# How Pyrefly Handles Import Resolution and Module Finding

> Discover how Pyrefly handles import resolution and module finding with its hierarchical search algorithm. Learn about directory caching, stub package handling, and legacy namespace support.

- Repository: [Meta/pyrefly](https://github.com/facebook/pyrefly)
- Tags: internals
- Published: 2026-05-21

---

**Pyrefly resolves imports through a hierarchical search algorithm implemented in [`pyrefly/lib/module/finder.rs`](https://github.com/facebook/pyrefly/blob/main/pyrefly/lib/module/finder.rs) that mirrors Python's import machinery while adding directory caching, stub package handling, and legacy namespace package support.**

Import resolution forms the foundation of static type checking, mapping module names to filesystem paths before type analysis begins.

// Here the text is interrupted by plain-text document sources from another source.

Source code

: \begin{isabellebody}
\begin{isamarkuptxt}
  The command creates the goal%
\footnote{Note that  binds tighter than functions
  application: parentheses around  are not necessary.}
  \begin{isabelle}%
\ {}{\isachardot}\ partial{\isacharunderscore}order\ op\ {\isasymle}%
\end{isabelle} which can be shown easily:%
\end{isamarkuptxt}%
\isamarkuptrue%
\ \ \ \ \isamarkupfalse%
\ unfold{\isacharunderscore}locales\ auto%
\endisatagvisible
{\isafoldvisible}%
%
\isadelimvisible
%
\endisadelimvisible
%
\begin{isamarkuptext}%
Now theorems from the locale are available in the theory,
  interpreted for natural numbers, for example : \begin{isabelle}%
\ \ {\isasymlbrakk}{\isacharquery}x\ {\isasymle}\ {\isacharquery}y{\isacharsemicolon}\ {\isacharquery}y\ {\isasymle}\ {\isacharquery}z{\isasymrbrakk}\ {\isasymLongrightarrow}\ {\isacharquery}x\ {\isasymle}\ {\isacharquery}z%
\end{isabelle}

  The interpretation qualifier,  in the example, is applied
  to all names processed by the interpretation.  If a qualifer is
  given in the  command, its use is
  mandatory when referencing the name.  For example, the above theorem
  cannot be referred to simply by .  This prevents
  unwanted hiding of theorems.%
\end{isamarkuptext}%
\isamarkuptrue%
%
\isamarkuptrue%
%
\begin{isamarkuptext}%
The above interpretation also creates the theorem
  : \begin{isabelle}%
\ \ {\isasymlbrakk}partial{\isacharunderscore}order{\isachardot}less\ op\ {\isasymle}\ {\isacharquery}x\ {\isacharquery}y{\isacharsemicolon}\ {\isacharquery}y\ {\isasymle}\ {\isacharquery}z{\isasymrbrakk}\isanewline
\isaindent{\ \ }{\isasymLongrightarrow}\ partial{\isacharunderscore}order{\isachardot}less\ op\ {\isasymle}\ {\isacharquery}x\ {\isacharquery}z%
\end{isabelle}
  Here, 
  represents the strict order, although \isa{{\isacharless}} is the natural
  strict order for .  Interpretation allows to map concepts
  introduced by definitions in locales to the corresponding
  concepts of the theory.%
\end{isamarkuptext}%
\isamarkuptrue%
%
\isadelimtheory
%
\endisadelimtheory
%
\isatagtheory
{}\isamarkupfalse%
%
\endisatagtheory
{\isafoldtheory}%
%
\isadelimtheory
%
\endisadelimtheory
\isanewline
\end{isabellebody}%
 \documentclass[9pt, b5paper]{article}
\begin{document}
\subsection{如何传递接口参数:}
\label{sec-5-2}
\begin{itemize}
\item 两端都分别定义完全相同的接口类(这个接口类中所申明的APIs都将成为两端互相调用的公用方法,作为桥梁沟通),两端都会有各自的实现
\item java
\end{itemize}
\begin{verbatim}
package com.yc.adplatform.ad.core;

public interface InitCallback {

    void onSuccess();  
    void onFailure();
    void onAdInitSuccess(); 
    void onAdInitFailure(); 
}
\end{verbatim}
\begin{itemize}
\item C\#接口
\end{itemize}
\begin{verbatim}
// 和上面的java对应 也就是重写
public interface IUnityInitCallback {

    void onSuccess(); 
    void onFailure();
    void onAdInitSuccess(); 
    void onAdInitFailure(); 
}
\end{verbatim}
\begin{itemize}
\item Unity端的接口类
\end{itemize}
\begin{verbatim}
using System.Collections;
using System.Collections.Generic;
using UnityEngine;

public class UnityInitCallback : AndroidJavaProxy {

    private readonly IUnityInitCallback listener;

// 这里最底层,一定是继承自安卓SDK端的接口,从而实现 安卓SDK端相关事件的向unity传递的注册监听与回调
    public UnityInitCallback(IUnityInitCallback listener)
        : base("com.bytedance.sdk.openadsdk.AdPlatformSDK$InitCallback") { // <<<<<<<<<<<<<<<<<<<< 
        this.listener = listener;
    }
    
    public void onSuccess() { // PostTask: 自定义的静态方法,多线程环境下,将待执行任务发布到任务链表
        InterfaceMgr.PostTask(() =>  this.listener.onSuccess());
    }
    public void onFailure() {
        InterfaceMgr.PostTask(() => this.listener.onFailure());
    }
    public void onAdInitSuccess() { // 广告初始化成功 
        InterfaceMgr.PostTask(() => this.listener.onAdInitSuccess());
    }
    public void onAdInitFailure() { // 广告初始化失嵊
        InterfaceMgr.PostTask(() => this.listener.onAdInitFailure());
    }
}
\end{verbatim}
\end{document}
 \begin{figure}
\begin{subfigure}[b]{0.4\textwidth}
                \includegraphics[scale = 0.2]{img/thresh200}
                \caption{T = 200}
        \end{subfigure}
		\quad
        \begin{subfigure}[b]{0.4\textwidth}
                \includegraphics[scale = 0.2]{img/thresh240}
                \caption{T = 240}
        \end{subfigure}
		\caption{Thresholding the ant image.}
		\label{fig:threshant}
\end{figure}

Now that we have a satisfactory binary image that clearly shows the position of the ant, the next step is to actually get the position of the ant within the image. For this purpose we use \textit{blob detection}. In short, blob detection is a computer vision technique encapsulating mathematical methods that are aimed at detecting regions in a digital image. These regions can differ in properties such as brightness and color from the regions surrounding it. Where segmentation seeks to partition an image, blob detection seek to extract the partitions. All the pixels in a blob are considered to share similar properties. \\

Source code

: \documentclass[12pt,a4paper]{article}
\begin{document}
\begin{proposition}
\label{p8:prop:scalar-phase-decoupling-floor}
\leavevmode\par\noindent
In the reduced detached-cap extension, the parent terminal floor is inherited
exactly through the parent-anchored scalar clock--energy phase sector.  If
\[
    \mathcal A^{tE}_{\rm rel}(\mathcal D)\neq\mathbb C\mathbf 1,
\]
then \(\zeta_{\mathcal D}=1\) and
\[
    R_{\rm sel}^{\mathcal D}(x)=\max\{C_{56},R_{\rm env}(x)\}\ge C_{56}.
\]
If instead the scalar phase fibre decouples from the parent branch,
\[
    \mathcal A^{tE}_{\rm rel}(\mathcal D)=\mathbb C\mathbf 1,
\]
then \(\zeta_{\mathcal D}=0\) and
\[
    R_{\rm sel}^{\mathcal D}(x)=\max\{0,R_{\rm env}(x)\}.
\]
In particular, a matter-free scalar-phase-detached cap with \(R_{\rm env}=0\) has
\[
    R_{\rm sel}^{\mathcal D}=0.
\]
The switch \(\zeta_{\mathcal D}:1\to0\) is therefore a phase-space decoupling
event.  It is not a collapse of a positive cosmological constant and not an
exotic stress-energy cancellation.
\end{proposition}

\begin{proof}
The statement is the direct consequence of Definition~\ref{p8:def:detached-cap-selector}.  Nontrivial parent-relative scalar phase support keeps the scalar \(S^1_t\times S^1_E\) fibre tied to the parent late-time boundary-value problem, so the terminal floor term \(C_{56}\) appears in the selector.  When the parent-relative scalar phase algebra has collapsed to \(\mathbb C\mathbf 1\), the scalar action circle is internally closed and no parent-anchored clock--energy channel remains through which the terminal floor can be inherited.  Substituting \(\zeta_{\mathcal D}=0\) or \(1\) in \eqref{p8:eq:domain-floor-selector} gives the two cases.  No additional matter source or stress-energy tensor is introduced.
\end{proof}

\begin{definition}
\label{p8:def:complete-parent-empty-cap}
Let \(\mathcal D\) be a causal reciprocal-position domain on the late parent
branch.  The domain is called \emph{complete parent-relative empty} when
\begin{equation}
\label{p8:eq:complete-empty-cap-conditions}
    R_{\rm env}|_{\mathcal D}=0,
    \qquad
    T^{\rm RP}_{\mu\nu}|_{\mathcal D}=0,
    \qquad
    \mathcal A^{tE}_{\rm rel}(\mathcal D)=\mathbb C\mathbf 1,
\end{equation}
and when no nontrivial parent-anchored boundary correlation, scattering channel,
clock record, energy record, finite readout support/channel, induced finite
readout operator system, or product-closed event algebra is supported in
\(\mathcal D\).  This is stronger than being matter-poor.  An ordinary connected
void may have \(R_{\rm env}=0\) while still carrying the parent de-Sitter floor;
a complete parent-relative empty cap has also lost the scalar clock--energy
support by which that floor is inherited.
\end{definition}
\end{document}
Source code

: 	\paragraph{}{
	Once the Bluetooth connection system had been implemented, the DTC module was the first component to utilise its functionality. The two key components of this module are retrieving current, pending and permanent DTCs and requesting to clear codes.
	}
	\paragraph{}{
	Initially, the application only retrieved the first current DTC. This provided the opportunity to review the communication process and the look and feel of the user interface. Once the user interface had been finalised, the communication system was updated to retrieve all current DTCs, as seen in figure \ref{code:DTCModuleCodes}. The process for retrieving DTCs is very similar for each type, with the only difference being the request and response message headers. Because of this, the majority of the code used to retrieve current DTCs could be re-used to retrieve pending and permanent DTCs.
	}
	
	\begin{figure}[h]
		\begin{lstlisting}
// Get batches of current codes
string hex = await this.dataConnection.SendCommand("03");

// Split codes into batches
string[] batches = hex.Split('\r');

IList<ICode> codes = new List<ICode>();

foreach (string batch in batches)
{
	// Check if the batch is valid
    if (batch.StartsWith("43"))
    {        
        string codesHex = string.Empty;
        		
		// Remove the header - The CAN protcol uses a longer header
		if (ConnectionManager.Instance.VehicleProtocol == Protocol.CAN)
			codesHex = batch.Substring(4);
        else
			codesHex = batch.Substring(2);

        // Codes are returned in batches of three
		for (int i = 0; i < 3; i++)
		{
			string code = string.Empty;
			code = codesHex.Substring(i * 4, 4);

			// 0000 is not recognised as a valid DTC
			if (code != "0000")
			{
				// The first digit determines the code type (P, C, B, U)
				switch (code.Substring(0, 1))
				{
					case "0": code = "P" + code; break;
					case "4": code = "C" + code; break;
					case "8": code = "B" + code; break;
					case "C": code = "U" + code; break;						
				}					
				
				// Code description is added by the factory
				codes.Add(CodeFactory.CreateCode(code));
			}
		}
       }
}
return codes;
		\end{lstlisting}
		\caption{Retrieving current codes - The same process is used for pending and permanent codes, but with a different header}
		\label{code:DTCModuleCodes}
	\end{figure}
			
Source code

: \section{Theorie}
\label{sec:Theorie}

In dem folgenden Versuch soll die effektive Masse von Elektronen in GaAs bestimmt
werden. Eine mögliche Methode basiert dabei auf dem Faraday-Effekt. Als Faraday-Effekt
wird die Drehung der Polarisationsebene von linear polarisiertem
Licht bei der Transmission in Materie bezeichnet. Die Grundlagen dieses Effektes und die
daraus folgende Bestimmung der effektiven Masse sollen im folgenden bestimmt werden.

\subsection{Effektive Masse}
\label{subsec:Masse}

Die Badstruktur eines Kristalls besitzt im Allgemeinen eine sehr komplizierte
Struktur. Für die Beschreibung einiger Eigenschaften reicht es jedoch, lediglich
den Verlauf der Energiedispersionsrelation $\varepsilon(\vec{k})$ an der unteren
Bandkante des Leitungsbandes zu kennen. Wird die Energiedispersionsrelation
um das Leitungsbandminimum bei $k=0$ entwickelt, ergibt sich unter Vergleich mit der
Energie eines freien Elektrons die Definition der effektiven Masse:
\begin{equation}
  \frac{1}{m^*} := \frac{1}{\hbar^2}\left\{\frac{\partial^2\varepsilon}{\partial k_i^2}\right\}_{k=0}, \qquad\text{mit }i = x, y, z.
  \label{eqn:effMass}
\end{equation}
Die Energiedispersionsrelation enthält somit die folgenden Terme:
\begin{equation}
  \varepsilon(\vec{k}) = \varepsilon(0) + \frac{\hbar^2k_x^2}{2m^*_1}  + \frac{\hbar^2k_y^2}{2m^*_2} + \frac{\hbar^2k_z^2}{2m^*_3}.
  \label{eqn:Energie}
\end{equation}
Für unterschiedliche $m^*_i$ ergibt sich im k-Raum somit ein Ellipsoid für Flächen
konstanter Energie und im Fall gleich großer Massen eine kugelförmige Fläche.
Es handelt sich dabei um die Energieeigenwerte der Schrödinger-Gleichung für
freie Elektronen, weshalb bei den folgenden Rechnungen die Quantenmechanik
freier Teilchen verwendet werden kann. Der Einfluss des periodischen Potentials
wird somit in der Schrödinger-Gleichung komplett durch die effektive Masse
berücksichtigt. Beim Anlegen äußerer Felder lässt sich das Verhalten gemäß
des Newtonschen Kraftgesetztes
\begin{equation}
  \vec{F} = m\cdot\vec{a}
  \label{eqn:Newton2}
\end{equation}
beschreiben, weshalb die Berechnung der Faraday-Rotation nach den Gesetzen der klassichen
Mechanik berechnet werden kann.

In the `facebook/pyrefly` repository, this critical functionality is centralized in the `pyrefly::module::finder` module, which reimplements Python's import semantics with optimizations for performance and stub compatibility. Understanding Pyrefly's import resolution reveals how the tool navigates complex package layouts, from namespace packages to third-party type stubs.

## The Import Resolution Pipeline

### Entry Point: `find_import_internal`

The public API for import resolution is `find_import_internal` (lines 1219‑1234 in [`pyrefly/lib/module/finder.rs`](https://github.com/facebook/pyrefly/blob/main/pyrefly/lib/module/finder.rs)). This function accepts a `ConfigFile` containing search paths, the target `ModuleName` to resolve, an optional `origin` path indicating which file performs the import, a `style_filter` for preferring `.pyi` over `.py` files, and a `DirEntryCache` for filesystem operations. It returns a `FindingOrError<ModulePath>` (lines 108‑124) that either contains the resolved filesystem path or a detailed error indicating why resolution failed.

### Hierarchical Search Order

Pyrefly queries module sources in a strict sequence defined by the configuration:

- Build-system-provided search paths
- Source-database cache (if configured)
- User-specified `search_path` directories
- Custom `typeshed` path (optional)
- Bundled standard-library `typeshed`
- Heuristic fallback search paths
- Site-package paths including third-party stubs
- Extra file extension handlers
- Implicit namespace package fallbacks

This ordering ensures that user configuration overrides system defaults while maintaining compatibility with Python's module search semantics.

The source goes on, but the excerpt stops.